Required work: Scan the records for "scale". Show the matching lines.

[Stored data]

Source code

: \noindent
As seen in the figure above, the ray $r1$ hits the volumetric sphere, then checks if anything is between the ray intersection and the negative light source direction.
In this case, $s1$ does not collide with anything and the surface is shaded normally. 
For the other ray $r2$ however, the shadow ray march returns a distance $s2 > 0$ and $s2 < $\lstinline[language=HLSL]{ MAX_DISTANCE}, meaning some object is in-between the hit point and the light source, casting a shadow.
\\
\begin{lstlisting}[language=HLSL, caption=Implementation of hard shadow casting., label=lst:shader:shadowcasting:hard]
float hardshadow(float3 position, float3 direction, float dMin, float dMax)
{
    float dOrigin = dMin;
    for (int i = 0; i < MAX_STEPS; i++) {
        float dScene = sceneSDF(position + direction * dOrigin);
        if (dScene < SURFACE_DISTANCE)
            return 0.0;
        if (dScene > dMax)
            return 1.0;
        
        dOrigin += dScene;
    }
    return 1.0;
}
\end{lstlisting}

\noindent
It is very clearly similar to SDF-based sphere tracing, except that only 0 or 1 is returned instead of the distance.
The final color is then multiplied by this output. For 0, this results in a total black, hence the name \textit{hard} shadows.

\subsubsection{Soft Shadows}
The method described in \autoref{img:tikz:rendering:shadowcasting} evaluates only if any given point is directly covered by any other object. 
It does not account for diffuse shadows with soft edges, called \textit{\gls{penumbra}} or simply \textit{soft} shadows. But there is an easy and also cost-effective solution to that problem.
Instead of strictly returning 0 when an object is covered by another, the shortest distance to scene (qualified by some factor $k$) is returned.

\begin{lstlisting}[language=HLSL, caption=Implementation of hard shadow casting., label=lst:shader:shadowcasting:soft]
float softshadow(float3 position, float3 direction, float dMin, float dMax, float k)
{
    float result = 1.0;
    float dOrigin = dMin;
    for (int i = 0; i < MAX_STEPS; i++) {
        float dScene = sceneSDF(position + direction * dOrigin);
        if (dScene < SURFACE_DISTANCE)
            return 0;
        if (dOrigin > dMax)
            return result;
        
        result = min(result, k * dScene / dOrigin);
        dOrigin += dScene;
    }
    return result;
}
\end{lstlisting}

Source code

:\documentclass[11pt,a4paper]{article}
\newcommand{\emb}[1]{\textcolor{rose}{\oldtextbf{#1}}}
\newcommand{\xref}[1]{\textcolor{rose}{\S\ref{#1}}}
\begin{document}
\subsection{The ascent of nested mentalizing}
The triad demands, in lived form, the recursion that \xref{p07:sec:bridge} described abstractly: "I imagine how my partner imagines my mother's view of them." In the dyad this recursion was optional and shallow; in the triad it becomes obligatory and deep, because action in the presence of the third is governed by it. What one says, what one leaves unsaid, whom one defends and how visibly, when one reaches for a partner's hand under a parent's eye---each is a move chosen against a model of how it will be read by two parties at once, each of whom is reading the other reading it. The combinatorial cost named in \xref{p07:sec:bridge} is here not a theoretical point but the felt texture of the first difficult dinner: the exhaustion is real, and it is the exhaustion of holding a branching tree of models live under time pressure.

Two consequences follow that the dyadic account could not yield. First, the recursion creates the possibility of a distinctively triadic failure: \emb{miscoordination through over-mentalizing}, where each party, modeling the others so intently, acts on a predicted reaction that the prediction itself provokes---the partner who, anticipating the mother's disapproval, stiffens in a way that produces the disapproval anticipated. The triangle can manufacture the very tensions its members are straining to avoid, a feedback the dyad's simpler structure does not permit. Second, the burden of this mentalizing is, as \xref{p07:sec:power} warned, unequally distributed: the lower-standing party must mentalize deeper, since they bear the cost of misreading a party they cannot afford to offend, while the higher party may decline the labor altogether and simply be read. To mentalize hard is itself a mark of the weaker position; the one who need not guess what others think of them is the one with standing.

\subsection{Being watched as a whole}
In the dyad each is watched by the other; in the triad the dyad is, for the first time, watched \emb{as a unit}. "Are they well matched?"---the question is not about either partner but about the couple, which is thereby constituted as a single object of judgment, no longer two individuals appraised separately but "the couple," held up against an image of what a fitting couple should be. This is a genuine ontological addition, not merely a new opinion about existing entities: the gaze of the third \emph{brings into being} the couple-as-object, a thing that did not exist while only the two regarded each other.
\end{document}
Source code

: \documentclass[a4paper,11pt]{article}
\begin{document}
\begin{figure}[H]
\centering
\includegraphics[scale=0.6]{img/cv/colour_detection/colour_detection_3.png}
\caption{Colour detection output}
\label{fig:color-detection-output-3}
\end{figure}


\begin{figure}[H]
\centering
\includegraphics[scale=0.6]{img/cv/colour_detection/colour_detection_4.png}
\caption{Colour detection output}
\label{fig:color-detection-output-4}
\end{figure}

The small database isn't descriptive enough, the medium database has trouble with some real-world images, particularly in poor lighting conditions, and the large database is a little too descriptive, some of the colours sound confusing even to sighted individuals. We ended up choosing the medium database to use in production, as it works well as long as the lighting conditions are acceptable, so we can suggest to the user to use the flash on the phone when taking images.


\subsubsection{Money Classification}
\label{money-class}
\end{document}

The completed task:
\includegraphics[scale=0.6]{img/cv/colour_detection/colour_detection_3.png}
\includegraphics[scale=0.6]{img/cv/colour_detection/colour_detection_4.png}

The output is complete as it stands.